Libraries, added Baroness Rebuck, Labour peer and chair of Penguin Random House publishing group, are a bedrock of social mobility and social cohesion, and should be seen as key community centres, where alongside books, people can rely on other essential life services.
I agree with the view that we must protect essential services, knowledge and education for those most disadvantaged in our communities. I agree there is a wider, long term impact if we don’t.
I don’t agree that libraries should receive an automatic ‘get out of austerity free’ card, merely on the grounds of being libraries.
The thing is, that this ‘community’ role is not in fact part of libraries’ official statutory duties. Not all of them are living up to it. But all of them are taking credit for it.
Furthermore, I need to point out that knowledge is no longer just found in books. Increasingly, knowledge, education, history, news and even fiction, are found online. I would go as far as to say that talking about bookshops in the same breath as libraries is particularly unhelpful. Books are not synonymous with knowledge, and they are certainly not synonymous with community.
In my view, libraries need to work beyond books to really become the community hubs Baroness Rebuck already gives them credit for being. They should be about social inclusion, providing learning and training opportunities to meet the needs of the communities they serve. Digital skills and digital inclusion are now a vital part of that remit – and it’s a part that was curiously missing from the Lord’s debate.
Some libraries are doing an amazing job of supporting the needs of their community, using digital and other means to engage and empower excluded and vulnerable groups. They’re working closely with Jobcentres, Citizens Advice Bureaux, GPs, social and sheltered housing organisations, faith groups, community centres and charities. They’re offering digital skills, jobs clubs, hosting community workshops, mother and toddler groups, school programmes, local history exhibitions and much, much more.
These, these are the community hubs. Online, offline, on the ground, in real life.
Other libraries are not.
They are insular, don’t integrate with other community groups or services, barely integrate with the council that runs them, and have a cultural resistance to change or modification. These libraries, I believe, deserve to close. I understand that change at a micro level in isolation is very hard. But the fact is these are organisations that have now consistently failed to make the most of the considerable advantage of their position and long-term funding.
From my perspective, it’s time this long-term funding should be channeled to the libraries – and other community organisations – really playing the role of community hubs. The organisations whose whole remit and reason for existence is about providing access to knowledge, learning, advice and other vital support services.
I want to make it really clear at this point that I love libraries. But I love them when they’re fulfilling their potential. When they are not, I believe they are bringing the institution down. I believe they are letting local people down. And I’m fed up of seeing them get a free pass to do so when other community hubs – community centres – are also at the brink of closures, and also faced with the really pointy end of the local council cuts.

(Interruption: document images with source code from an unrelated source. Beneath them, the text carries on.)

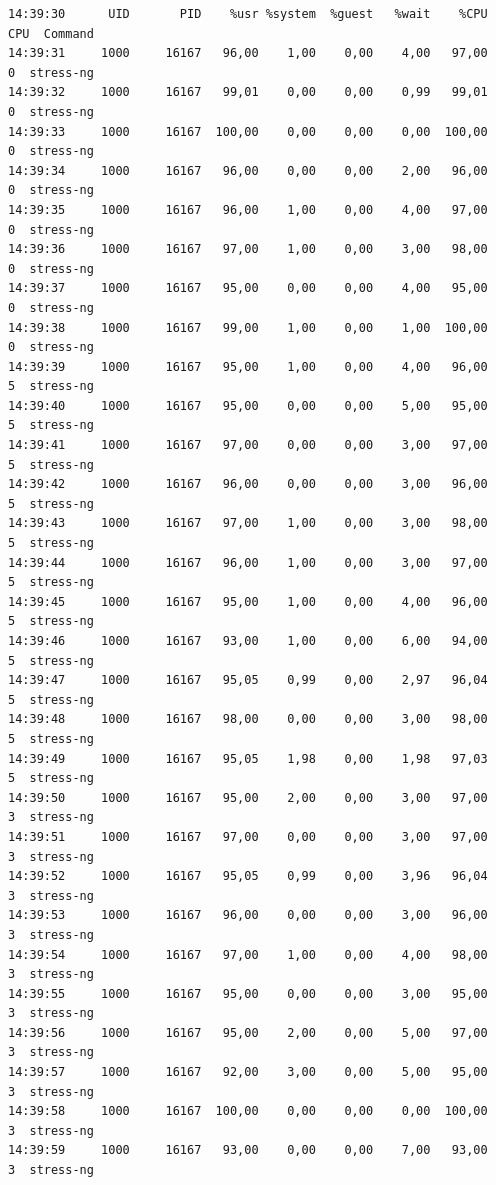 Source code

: \documentclass[12pt,onecolumn]{article}
\begin{document}
\begin{verbatim}
14:39:30      UID       PID    %usr %system  %guest   %wait    %CPU   CPU  Command
14:39:31     1000     16167   96,00    1,00    0,00    4,00   97,00     0  stress-ng
14:39:32     1000     16167   99,01    0,00    0,00    0,99   99,01     0  stress-ng
14:39:33     1000     16167  100,00    0,00    0,00    0,00  100,00     0  stress-ng
14:39:34     1000     16167   96,00    0,00    0,00    2,00   96,00     0  stress-ng
14:39:35     1000     16167   96,00    1,00    0,00    4,00   97,00     0  stress-ng
14:39:36     1000     16167   97,00    1,00    0,00    3,00   98,00     0  stress-ng
14:39:37     1000     16167   95,00    0,00    0,00    4,00   95,00     0  stress-ng
14:39:38     1000     16167   99,00    1,00    0,00    1,00  100,00     0  stress-ng
14:39:39     1000     16167   95,00    1,00    0,00    4,00   96,00     5  stress-ng
14:39:40     1000     16167   95,00    0,00    0,00    5,00   95,00     5  stress-ng
14:39:41     1000     16167   97,00    0,00    0,00    3,00   97,00     5  stress-ng
14:39:42     1000     16167   96,00    0,00    0,00    3,00   96,00     5  stress-ng
14:39:43     1000     16167   97,00    1,00    0,00    3,00   98,00     5  stress-ng
14:39:44     1000     16167   96,00    1,00    0,00    3,00   97,00     5  stress-ng
14:39:45     1000     16167   95,00    1,00    0,00    4,00   96,00     5  stress-ng
14:39:46     1000     16167   93,00    1,00    0,00    6,00   94,00     5  stress-ng
14:39:47     1000     16167   95,05    0,99    0,00    2,97   96,04     5  stress-ng
14:39:48     1000     16167   98,00    0,00    0,00    3,00   98,00     5  stress-ng
14:39:49     1000     16167   95,05    1,98    0,00    1,98   97,03     5  stress-ng
14:39:50     1000     16167   95,00    2,00    0,00    3,00   97,00     3  stress-ng
14:39:51     1000     16167   97,00    0,00    0,00    3,00   97,00     3  stress-ng
14:39:52     1000     16167   95,05    0,99    0,00    3,96   96,04     3  stress-ng
14:39:53     1000     16167   96,00    0,00    0,00    3,00   96,00     3  stress-ng
14:39:54     1000     16167   97,00    1,00    0,00    4,00   98,00     3  stress-ng
14:39:55     1000     16167   95,00    0,00    0,00    3,00   95,00     3  stress-ng
14:39:56     1000     16167   95,00    2,00    0,00    5,00   97,00     3  stress-ng
14:39:57     1000     16167   92,00    3,00    0,00    5,00   95,00     3  stress-ng
14:39:58     1000     16167  100,00    0,00    0,00    0,00  100,00     3  stress-ng
14:39:59     1000     16167   93,00    0,00    0,00    7,00   93,00     3  stress-ng

\end{verbatim}
\end{document}
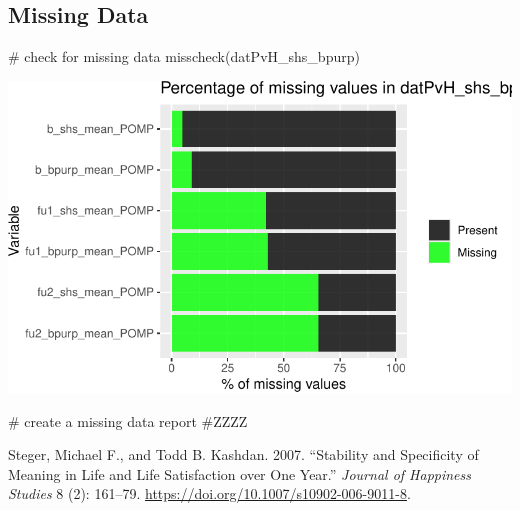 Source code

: \documentclass[
  letterpaper,
  DIV=11,
  numbers=noendperiod]{scrartcl}
\newenvironment{Shaded}{\begin{snugshade}}{\end{snugshade}}
\newcommand{\CommentTok}[1]{\textcolor[rgb]{0.37,0.37,0.37}{#1}}
\newcommand{\FunctionTok}[1]{\textcolor[rgb]{0.28,0.35,0.67}{#1}}
\newcommand{\NormalTok}[1]{\textcolor[rgb]{0.00,0.23,0.31}{#1}}
\newlength{\cslhangindent}
\newenvironment{CSLReferences}[2] %
 {\begin{list}{}{%
  \setlength{\itemindent}{0pt}
  \setlength{\leftmargin}{0pt}
  \setlength{\parsep}{0pt}
  \ifodd #1
   \setlength{\leftmargin}{\cslhangindent}
   \setlength{\itemindent}{-1\cslhangindent}
  \fi
  \setlength{\itemsep}{#2\baselineskip}}}
 {\end{list}}
\begin{document}
\subsection{Missing Data}\label{missing-data}

\begin{Shaded}
\begin{Highlighting}[]
\CommentTok{\# check for missing data}
\FunctionTok{misscheck}\NormalTok{(datPvH\_shs\_bpurp)}
\end{Highlighting}
\end{Shaded}

\includegraphics{purpose_vs_happiness_supplement_files/figure-pdf/missing_data-1.pdf}

\begin{Shaded}
\begin{Highlighting}[]
\CommentTok{\# create a missing data report}
\CommentTok{\#ZZZZ}
\end{Highlighting}
\end{Shaded}

\label{refs}
\begin{CSLReferences}{1}{0}
Steger, Michael F., and Todd B. Kashdan. 2007. {``Stability and
Specificity of Meaning in Life and Life Satisfaction over One Year.''}
\emph{Journal of Happiness Studies} 8 (2): 161--79.
\url{https://doi.org/10.1007/s10902-006-9011-8}.

\end{CSLReferences}
\end{document}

During better economic times, some libraries have grown lazy. Austerity has been a shock to them. Now they really need to look beyond their doors and respond to their communities, to modernise, to think outside of the box (or book). And they have to prove that they’re doing more, for less money, for more people, and most importantly for the ones who need them the most.
That’s where I think Tinder Foundation can help. It’s our job to make good things happen in communities with digital technology. Some of the best UK online centres in our network are libraries. They are working tirelessly to make life better for local people, and digital has become a key way in which they are connecting people to the services, skills, and opportunities they need.

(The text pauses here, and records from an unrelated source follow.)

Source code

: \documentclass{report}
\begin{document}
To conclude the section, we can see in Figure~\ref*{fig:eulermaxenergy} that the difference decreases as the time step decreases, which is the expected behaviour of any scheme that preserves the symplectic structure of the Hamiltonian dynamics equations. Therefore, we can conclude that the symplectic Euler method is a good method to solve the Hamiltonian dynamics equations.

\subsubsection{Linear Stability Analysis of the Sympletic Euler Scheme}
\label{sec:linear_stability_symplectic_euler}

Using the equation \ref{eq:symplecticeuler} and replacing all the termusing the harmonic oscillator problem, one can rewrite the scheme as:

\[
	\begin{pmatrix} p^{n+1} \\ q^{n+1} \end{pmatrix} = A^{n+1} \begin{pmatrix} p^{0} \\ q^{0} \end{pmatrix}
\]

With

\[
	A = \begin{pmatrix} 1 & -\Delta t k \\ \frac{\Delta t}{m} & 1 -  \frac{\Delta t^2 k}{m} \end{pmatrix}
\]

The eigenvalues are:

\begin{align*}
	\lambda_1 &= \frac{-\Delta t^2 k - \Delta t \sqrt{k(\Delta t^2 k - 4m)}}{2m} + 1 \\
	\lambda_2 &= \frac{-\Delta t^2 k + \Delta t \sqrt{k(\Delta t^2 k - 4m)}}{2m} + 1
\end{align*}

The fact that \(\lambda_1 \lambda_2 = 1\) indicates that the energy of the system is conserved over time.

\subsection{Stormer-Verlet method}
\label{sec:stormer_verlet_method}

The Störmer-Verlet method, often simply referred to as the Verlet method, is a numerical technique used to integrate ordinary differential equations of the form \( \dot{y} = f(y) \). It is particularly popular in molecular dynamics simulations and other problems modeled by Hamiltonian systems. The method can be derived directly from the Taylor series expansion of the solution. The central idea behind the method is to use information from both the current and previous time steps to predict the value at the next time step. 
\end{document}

To do so they’re making use of our products and services (like our popular learning platform Learn My Way), our Management Information systems to track and prove their impact, and they’re taking part in our projects, pilots and campaigns (like this last week’s National Get Online Week) to engage with new audiences, new partners and new intermediaries. In fact 97% of our partners believe that it is only by working with other community organisations that they can become ‘community hubs’. You can read more about some of those partnerships in action in our recent Library Digital Inclusion Action Research Report.
I believe we can help libraries be better. I believe we can help libraries to be places Lord Bird, Baroness Rebuck and more importantly – local people – would be truly proud of. I believe we can make libraries so strong, so useful, and so essential that no one in their right mind would ever close another one.
But unless we act to change and create the library service of the future – unless we face up to the fact not all of it is working all of the time and cut out the bits that are failing – the vision Lord Bird set out of no libraries, higher walls, more prisons and more shelters, will still come to pass.
So let’s rise together to meet the challenge we’ve all been set.